__TASK DETAILS__. Look through the listing underneath for "about", and copy every line that has it.

__SUPPLIED INFORMATION__.
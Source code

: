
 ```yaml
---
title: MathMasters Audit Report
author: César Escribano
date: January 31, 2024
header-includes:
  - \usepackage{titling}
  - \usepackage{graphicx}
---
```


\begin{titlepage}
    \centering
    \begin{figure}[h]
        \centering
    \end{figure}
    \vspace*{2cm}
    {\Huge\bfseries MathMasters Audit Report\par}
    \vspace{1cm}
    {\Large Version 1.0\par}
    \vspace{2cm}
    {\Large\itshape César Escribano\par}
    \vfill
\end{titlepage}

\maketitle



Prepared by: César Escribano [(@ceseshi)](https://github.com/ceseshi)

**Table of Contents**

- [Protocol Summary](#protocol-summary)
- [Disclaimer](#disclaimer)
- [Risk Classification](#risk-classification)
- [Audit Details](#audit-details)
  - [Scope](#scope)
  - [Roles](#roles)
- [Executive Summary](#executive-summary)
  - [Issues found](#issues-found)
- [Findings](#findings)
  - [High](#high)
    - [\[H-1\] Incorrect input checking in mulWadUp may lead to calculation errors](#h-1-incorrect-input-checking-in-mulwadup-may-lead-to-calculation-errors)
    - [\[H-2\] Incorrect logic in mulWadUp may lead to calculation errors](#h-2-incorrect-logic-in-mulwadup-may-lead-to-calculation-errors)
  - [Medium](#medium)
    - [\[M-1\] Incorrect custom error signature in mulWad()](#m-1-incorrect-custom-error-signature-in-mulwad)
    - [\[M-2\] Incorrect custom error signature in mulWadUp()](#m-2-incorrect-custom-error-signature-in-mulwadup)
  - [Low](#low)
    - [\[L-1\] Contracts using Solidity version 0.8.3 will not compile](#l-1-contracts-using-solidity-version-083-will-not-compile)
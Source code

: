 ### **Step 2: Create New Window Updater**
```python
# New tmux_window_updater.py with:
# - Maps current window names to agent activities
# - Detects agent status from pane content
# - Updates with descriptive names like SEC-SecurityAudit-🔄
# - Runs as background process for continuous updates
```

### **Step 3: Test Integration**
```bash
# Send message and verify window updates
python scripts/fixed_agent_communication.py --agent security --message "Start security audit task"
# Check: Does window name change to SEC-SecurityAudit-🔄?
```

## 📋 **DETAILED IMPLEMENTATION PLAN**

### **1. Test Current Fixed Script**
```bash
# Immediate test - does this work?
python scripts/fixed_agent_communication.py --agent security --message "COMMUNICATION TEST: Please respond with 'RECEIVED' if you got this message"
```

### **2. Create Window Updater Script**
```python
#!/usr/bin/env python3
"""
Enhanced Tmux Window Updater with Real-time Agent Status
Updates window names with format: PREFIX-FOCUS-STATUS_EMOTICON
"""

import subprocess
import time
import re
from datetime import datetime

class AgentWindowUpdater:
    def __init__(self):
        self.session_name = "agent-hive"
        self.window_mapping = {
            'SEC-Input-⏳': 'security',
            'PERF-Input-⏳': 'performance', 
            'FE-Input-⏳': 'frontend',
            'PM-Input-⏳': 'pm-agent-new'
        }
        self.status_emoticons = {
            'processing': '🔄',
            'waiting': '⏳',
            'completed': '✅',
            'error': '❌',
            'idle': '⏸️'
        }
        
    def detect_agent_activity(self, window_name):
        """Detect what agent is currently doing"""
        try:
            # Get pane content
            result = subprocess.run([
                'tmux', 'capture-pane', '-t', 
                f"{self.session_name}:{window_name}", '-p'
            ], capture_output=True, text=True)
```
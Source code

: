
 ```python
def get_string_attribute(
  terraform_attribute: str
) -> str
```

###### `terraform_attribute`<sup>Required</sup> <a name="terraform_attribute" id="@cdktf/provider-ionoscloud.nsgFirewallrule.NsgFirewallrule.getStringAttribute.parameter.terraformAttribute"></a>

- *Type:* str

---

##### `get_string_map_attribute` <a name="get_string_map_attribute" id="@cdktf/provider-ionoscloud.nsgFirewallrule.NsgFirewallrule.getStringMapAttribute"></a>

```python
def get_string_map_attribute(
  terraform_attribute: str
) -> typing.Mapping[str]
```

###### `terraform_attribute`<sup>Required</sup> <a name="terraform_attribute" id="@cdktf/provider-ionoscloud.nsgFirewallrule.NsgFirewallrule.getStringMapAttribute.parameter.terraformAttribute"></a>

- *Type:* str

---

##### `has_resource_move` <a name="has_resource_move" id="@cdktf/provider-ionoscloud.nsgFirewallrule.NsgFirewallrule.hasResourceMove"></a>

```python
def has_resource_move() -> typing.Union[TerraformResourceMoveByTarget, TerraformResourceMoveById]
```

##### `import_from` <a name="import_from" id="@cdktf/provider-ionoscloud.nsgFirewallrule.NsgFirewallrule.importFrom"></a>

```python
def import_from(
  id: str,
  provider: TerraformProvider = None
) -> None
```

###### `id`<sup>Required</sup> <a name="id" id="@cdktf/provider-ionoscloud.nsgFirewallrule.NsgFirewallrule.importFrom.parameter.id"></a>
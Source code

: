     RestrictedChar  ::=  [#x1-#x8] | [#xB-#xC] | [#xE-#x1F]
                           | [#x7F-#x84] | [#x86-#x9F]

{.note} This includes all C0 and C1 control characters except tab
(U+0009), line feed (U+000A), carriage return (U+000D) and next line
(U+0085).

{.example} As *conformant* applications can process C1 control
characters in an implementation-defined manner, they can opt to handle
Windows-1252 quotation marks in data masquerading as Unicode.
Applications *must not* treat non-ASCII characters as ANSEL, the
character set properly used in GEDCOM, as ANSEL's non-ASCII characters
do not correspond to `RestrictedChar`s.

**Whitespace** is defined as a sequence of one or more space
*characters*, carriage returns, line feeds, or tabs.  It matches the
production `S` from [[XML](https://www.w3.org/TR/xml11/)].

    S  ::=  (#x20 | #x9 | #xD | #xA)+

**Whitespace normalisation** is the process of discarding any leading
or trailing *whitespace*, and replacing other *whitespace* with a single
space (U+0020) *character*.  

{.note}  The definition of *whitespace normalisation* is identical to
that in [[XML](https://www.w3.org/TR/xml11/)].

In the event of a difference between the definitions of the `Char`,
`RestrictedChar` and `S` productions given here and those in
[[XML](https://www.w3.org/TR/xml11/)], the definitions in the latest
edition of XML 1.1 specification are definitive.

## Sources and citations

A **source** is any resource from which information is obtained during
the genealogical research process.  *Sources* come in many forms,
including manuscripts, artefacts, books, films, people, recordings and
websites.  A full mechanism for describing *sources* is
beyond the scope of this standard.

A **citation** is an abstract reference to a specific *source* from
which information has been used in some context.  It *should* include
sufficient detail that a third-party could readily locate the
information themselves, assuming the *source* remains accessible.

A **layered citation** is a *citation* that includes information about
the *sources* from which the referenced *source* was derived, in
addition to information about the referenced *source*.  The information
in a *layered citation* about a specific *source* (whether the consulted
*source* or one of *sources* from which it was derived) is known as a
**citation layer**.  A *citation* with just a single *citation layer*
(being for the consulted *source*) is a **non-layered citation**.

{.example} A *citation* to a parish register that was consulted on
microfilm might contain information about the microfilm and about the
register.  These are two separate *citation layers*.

__WRITTEN ANSWER__.
A **layered citation** is a *citation* that includes information about
addition to information about the referenced *source*.  The information
in a *layered citation* about a specific *source* (whether the consulted
microfilm might contain information about the microfilm and about the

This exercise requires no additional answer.